# An Outbackers.com 1St!!!!



## wolfwood (Sep 19, 2005)

wolfwood said:


> This has already been posted in the "Acadia Rally" thread but is important enough to warrant it's very own thread, too!!! Besides, I wanted to be sure no one missed it!!!:
> 
> Outbackers.com reached a new high this past week with it's very 1st Re-Comittment ceremony taking place at a Rally!!! Congratulations to Eric & Tina (egregg57)!!!!!
> 
> ...


----------



## rdvholtwood (Sep 18, 2008)

Wow! Congrats Eric and Tina - what a great place to do this!! (So, how many years is it?







)...

Thanks for sharing the photos Wolfie!


----------



## clarkely (Sep 15, 2008)

Was an Awesome time!!

Congrats again Eric and Tina

And how cool having the bagpipes echoing through the campground









We also had a 27th anniversary on the 27th..... Greg and Deb..........







many 1sts and a Great Location!!


----------



## PDX_Doug (Nov 16, 2004)

Very cool!
Congratulations Eric and Tina!









Happy Trails,
Doug


----------



## Joe/GA (Aug 14, 2009)

PDX_Doug said:


> Very cool!
> Congratulations Eric and Tina!
> 
> 
> ...


Congratulations Y'all!

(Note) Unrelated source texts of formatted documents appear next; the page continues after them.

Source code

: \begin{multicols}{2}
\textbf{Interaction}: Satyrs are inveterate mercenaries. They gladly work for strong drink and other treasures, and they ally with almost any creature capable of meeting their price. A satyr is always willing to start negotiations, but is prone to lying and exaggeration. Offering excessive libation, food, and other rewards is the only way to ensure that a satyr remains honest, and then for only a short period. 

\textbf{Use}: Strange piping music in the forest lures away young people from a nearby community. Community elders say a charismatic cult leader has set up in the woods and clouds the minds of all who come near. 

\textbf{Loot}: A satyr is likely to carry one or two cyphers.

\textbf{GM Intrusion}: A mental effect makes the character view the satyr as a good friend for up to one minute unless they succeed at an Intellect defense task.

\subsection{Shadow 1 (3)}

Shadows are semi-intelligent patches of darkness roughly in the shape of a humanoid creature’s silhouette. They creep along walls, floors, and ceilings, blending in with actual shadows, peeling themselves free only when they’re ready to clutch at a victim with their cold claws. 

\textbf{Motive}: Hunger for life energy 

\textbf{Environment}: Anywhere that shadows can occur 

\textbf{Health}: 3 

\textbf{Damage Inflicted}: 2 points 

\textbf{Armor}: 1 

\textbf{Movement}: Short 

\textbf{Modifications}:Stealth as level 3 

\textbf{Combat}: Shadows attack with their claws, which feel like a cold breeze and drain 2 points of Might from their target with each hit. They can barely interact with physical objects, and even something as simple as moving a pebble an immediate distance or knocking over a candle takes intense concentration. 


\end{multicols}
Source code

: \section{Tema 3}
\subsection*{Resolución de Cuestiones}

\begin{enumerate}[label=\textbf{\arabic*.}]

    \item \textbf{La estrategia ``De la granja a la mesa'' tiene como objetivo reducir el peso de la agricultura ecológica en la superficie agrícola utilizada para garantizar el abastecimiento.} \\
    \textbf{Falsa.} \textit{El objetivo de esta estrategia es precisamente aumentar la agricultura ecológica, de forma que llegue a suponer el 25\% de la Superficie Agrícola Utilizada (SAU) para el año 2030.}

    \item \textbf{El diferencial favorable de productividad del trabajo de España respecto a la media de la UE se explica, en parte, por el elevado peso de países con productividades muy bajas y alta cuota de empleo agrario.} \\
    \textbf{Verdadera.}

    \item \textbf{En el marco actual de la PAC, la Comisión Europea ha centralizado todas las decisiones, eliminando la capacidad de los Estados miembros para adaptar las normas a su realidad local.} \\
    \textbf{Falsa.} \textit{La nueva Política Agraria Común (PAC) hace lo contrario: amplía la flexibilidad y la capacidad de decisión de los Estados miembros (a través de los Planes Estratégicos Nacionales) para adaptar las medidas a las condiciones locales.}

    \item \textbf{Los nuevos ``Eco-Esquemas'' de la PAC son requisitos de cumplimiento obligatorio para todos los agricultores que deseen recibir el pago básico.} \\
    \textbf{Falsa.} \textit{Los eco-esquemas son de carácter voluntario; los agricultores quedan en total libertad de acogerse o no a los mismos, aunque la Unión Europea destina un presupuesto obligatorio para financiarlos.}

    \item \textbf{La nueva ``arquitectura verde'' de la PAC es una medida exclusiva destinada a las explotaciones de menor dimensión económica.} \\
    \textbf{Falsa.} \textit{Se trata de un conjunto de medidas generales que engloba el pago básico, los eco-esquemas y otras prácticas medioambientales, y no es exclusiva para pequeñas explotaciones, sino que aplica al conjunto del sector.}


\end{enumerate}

That was really cool!

Tomorrow is our 28th year anniversary.


----------



## CdnOutback (Apr 16, 2010)

Very cool! Congratulations!! Today is our 32nd...


----------



## ember (Jan 17, 2008)

Congrats!! Everyone looked so nice! I have to say the final pic is my favorite! notice Stacie's black flip flops under her Judges robe!!


----------



## egregg57 (Feb 13, 2006)

Thank you ALL!!!


----------